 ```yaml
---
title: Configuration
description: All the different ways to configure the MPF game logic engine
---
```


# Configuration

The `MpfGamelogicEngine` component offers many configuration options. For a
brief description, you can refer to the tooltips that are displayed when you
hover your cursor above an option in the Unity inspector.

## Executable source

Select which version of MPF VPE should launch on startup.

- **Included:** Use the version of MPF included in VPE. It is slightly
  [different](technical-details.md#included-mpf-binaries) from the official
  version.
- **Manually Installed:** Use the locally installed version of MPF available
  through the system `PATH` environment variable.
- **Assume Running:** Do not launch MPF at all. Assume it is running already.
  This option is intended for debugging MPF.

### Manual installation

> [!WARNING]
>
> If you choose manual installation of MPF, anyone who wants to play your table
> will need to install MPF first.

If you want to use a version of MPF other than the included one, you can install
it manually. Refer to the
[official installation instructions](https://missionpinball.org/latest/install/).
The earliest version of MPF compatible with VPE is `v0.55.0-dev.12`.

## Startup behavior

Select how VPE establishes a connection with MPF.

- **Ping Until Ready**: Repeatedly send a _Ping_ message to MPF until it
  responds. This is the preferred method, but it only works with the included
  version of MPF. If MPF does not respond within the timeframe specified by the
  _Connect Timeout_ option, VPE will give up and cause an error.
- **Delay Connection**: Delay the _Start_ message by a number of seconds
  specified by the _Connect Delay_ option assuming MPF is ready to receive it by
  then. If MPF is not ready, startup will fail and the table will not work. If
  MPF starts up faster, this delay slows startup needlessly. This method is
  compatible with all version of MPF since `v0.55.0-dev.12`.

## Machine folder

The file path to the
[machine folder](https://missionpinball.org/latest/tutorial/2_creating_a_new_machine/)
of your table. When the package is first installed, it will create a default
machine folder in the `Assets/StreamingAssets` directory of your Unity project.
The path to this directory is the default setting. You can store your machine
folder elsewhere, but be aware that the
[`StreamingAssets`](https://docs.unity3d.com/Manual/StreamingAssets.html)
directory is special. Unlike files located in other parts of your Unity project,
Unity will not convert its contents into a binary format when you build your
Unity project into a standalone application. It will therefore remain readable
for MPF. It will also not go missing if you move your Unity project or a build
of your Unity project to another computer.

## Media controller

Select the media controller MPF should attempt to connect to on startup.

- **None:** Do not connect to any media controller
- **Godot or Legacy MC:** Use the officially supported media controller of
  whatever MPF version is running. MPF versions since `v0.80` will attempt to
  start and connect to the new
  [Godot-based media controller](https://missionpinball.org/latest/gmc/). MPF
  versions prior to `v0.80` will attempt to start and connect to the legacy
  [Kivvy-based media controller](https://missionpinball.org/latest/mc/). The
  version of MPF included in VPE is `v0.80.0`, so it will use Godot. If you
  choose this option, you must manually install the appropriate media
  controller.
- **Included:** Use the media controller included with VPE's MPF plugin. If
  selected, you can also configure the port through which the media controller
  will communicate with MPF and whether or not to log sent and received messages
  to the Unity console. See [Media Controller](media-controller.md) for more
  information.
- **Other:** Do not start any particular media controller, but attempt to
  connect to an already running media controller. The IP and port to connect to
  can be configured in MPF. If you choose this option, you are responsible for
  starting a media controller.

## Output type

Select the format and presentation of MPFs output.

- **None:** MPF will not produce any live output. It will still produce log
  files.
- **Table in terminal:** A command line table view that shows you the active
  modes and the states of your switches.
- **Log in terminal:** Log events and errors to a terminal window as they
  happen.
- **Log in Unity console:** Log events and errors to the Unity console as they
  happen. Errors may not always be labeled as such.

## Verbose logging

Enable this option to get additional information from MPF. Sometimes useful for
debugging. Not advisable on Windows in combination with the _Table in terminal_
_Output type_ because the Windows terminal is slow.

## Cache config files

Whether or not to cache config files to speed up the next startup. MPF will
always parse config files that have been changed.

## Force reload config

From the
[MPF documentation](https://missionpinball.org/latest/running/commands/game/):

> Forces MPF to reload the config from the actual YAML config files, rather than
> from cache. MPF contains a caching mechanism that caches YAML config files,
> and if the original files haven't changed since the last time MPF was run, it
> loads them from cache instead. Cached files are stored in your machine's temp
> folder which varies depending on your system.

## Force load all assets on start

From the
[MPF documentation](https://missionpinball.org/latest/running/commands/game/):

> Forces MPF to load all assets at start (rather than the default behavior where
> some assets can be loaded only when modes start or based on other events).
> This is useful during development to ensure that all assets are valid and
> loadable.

* * * *

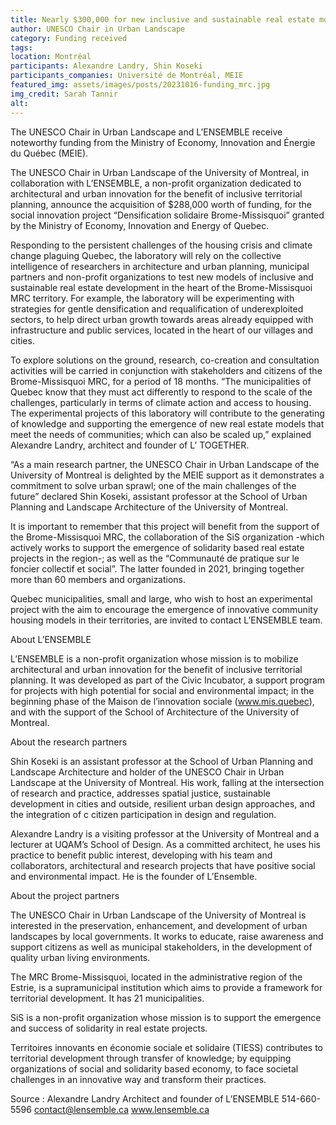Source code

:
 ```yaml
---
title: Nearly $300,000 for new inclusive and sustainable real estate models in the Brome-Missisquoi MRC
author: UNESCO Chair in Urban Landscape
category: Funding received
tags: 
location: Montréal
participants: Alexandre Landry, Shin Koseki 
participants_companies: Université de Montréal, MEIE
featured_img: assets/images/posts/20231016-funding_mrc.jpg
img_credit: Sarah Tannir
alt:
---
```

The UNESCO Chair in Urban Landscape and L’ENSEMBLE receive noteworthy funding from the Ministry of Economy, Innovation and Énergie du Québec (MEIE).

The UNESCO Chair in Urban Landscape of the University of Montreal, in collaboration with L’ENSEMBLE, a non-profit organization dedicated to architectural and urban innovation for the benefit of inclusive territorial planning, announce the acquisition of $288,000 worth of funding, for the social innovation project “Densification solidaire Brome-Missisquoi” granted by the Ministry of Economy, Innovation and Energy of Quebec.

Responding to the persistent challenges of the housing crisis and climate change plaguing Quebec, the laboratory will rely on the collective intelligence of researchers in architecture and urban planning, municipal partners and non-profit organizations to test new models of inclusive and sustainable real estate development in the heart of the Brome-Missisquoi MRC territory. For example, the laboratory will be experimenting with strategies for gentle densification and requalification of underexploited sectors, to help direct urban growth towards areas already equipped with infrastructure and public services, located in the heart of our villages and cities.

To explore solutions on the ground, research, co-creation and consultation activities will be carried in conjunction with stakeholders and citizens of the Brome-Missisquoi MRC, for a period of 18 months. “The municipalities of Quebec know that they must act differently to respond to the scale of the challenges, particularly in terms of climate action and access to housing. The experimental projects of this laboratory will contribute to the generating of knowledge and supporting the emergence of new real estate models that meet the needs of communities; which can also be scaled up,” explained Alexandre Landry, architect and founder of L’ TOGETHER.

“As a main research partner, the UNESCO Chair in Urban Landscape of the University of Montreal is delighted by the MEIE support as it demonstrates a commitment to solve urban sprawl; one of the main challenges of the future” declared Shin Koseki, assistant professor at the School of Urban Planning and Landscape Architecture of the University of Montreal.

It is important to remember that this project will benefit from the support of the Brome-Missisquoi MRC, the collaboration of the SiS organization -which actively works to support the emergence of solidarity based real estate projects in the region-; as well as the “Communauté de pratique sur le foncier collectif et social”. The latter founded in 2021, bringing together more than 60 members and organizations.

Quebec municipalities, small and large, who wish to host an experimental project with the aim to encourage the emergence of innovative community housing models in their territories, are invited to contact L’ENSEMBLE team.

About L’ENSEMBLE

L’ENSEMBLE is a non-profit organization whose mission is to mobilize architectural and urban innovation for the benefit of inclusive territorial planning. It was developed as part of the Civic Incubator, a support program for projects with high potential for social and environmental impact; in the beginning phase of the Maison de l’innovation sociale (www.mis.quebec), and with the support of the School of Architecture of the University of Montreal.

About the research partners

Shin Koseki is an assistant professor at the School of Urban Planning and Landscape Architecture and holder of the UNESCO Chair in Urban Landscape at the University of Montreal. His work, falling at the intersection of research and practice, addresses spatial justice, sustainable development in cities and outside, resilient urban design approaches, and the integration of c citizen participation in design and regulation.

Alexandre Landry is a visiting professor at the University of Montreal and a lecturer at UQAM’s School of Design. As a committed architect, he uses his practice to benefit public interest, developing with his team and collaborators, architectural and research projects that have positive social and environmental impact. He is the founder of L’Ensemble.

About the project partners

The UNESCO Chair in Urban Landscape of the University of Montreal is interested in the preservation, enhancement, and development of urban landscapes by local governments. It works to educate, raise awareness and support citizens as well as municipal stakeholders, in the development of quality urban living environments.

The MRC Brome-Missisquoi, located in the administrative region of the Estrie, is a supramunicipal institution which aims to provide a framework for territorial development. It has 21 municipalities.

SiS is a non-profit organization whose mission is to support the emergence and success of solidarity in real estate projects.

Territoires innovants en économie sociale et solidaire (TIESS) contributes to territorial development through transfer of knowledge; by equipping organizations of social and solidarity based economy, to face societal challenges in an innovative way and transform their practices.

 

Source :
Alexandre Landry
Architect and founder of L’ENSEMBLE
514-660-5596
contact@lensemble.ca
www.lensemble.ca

* * * *

TASK INSTRUCTIONS: Taking the entries above, restate exactly those lines that fall between the line with "## Cache config files" and the line with "on other events).", keeping both of those lines too.

RESPONSE AREA:
## Cache config files

Whether or not to cache config files to speed up the next startup. MPF will
always parse config files that have been changed.

## Force reload config

From the
[MPF documentation](https://missionpinball.org/latest/running/commands/game/):

> Forces MPF to reload the config from the actual YAML config files, rather than
> from cache. MPF contains a caching mechanism that caches YAML config files,
> and if the original files haven't changed since the last time MPF was run, it
> loads them from cache instead. Cached files are stored in your machine's temp
> folder which varies depending on your system.

## Force load all assets on start

From the
[MPF documentation](https://missionpinball.org/latest/running/commands/game/):

> Forces MPF to load all assets at start (rather than the default behavior where
> some assets can be loaded only when modes start or based on other events).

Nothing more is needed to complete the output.